Another high-end Valley steakhouse? Don’t scoff – this swank Scottsdale newcomer is genuinely the bomb.

Say what you will about the Valley’s James Beard Award-winning chefs, sophisticated cocktail scene and recent spate of international restaurants – we’re still a meat and potatoes town.

Now, I happen to love meat and potatoes in all their many splendored permutations, but in this steakhouse-saturated market of ours, it’s not exactly Yahoo home-page news when another one pops up. Or even another steak-and-seafood split like Mastro’s Ocean Club or Ocean 44, for that matter.

So still your beating heart, but we have yet another one – a glitzy new spot called MODERN Oysterbar Chophouse, which took over the elegant space most recently occupied by the gone-too-soon Lithuanian restaurant Sonata’s on Scottsdale Road and Gold Dust Avenue. The good news: It doesn’t look or feel like a cookie-cutter copy of all the others. No pickup scene for Gen Xers, no soulless corporate vibe, no over-the-top pretense. Just a handsome steak and seafood restaurant in a part of town that’s never had one. Could this augur success? I hope so, because MODERN has plenty going for it, offering a more personal touch and a bigger bang for the buck than its competitors.

For starters, the place is staffed with people who’ve been in the restaurant biz for years, if not decades. Co-owner and manager Frank Schneider, the silver fox who glides around touching tables and averting service hiccups, has worked at high-end restaurants all over town, including Mary Elaine’s, Mastro’s Ocean Club and Bourbon & Bones. His partners, Cat and Randy Frankel, both served as general managers at Zinc Bistro. Their pastry chef daughter Samantha is another Zinc alum, as is their beverage manager son Dylan, who has put together a solid, affordable wine list. Head chef Mike Bouwens brings years of steakhouse experience to the team via stints at Fleming’s and The Capital Grille, while the nascent cocktail program is run by mixology mainstay Richie Moe (Citizen Public House, Bourbon & Bones).

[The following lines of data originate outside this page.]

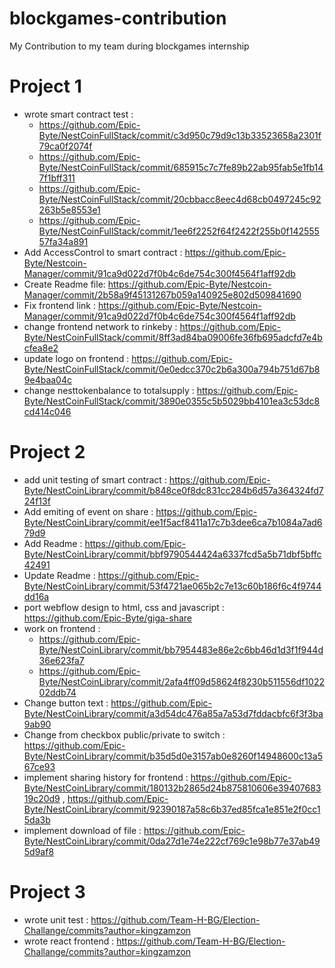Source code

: # blockgames-contribution
My Contribution to my team during blockgames internship

# Project 1
- wrote smart contract test : 
     - https://github.com/Epic-Byte/NestCoinFullStack/commit/c3d950c79d9c13b33523658a2301f79ca0f2074f
     - https://github.com/Epic-Byte/NestCoinFullStack/commit/685915c7c7fe89b22ab95fab5e1fb147f1bff311
     - https://github.com/Epic-Byte/NestCoinFullStack/commit/20cbbacc8eec4d68cb0497245c92263b5e8553e1
     - https://github.com/Epic-Byte/NestCoinFullStack/commit/1ee6f2252f64f2422f255b0f14255557fa34a891
-  Add AccessControl to smart contract : https://github.com/Epic-Byte/Nestcoin-Manager/commit/91ca9d022d7f0b4c6de754c300f4564f1aff92db
- Create Readme file: https://github.com/Epic-Byte/Nestcoin-Manager/commit/2b58a9f45131267b059a140925e802d509841690
- Fix frontend link : https://github.com/Epic-Byte/Nestcoin-Manager/commit/91ca9d022d7f0b4c6de754c300f4564f1aff92db
- change frontend network to rinkeby : https://github.com/Epic-Byte/NestCoinFullStack/commit/8ff3ad84ba09006fe36fb695adcfd7e4bcfea8e2
- update logo on frontend : https://github.com/Epic-Byte/NestCoinFullStack/commit/0e0edcc370c2b6a300a794b751d67b89e4baa04c
-  change nesttokenbalance to totalsupply : https://github.com/Epic-Byte/NestCoinFullStack/commit/3890e0355c5b5029bb4101ea3c53dc8cd414c046

# Project 2
- add unit testing of smart contract : https://github.com/Epic-Byte/NestCoinLibrary/commit/b848ce0f8dc831cc284b6d57a364324fd724f13f
- Add emiting of event on share : https://github.com/Epic-Byte/NestCoinLibrary/commit/ee1f5acf8411a17c7b3dee6ca7b1084a7ad679d9
- Add Readme : https://github.com/Epic-Byte/NestCoinLibrary/commit/bbf9790544424a6337fcd5a5b71dbf5bffc42491
- Update Readme : https://github.com/Epic-Byte/NestCoinLibrary/commit/53f4721ae065b2c7e13c60b186f6c4f9744dd16a
- port webflow design to html, css and javascript : https://github.com/Epic-Byte/giga-share
- work on frontend : 
     - https://github.com/Epic-Byte/NestCoinLibrary/commit/bb7954483e86e2c6bb46d1d3f1f944d36e623fa7
     - https://github.com/Epic-Byte/NestCoinLibrary/commit/2afa4ff09d58624f8230b511556df102202ddb74
- Change button text : https://github.com/Epic-Byte/NestCoinLibrary/commit/a3d54dc476a85a7a53d7fddacbfc6f3f3ba9ab90
- Change from checkbox public/private to switch : https://github.com/Epic-Byte/NestCoinLibrary/commit/b35d5d0e3157ab0e8260f14948600c13a567ce93
- implement sharing history for frontend : https://github.com/Epic-Byte/NestCoinLibrary/commit/180132b2865d24b875810606e3940768319c20d9 , https://github.com/Epic-Byte/NestCoinLibrary/commit/92390187a58c6b37ed85fca1e851e2f0cc15da3b
- implement download of file : https://github.com/Epic-Byte/NestCoinLibrary/commit/0da27d1e74e222cf769c1e98b77e37ab495d9af8

# Project 3
- wrote unit test  : https://github.com/Team-H-BG/Election-Challange/commits?author=kingzamzon
- wrote react frontend : https://github.com/Team-H-BG/Election-Challange/commits?author=kingzamzon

French toast bread pudding with bacon
French toast bread pudding with bacon

The menu bears similarities to other restaurants of the genre, featuring a half-dozen different cuts of steak (most of them 30-day wet-aged) and every kind of shellfish you can imagine. Naturellement, oysters figure prominently. There’s even a pretty zigzag oyster bar for customers who enjoy watching the action.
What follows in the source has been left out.